2. Comparison group. Who’s in it? Are they comparable to the students in the experimental group?
3. Attrition. What about the students who started the program but dropped out? How many were there? How were they doing when they dropped out?
4. Teaching to the test. After seven years of No Child Left Behind, everybody knows about this one. Worse, there are the school officials who have rigged attendance on the day the test was taken or simply faked the scores—that’s been happening too with high stakes testing.
5. Cherry-picking. Do the reported test scores include all of the tests that the students took, or just the ones that make the program look good?
6. The tests. Do they meet ordinary standards for statistical reliability, predictive validity, etc.
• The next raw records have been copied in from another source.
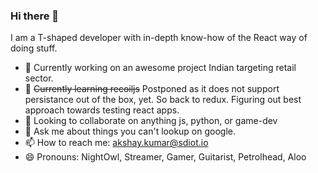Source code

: ### Hi there 👋

<!--
**akshay-nm/akshay-nm** is a ✨ _special_ ✨ repository because its `README.md` (this file) appears on your GitHub profile.

Here are some ideas to get you started:
- ⚡ Fun fact: ...
-->
I am a T-shaped developer with in-depth know-how of the React way of doing stuff.
- 🔭 Currently working on an awesome project Indian targeting retail sector.
- 🌱 <strike>Currently learning recoiljs</strike> Postponed as it does not support persistance out of the box, yet. So back to redux. Figuring out best approach towards testing react apps.
- 👯 Looking to collaborate on anything js, python, or game-dev
- 💬 Ask me about things you can't lookup on google.
- 📫 How to reach me: akshay.kumar@sdiot.io
- 😄 Pronouns: NightOwl, Streamer, Gamer, Guitarist, Petrolhead, Aloo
7. Fade-out. Large short-term test score improvements have, without exception to date, faded to modest ones within a few years.
Lots of people are going to be examining these results (searching on Brooks, Fryer, and Harlem just a few hours after Brooks’s article appeared brought up this, among others), so if they’re solid, we’ll know—but not for a few years. I left fade-out until last, but that’s the killer even if everything else is done right.
All this doesn’t mean that the Harlem Children’s Zone project isn’t terrific. I like the sound of its approach. But I’m tired of people proclaiming miracles on national television or in national media, then not bothering to say “never mind” when the miracle turned out to be a mirage.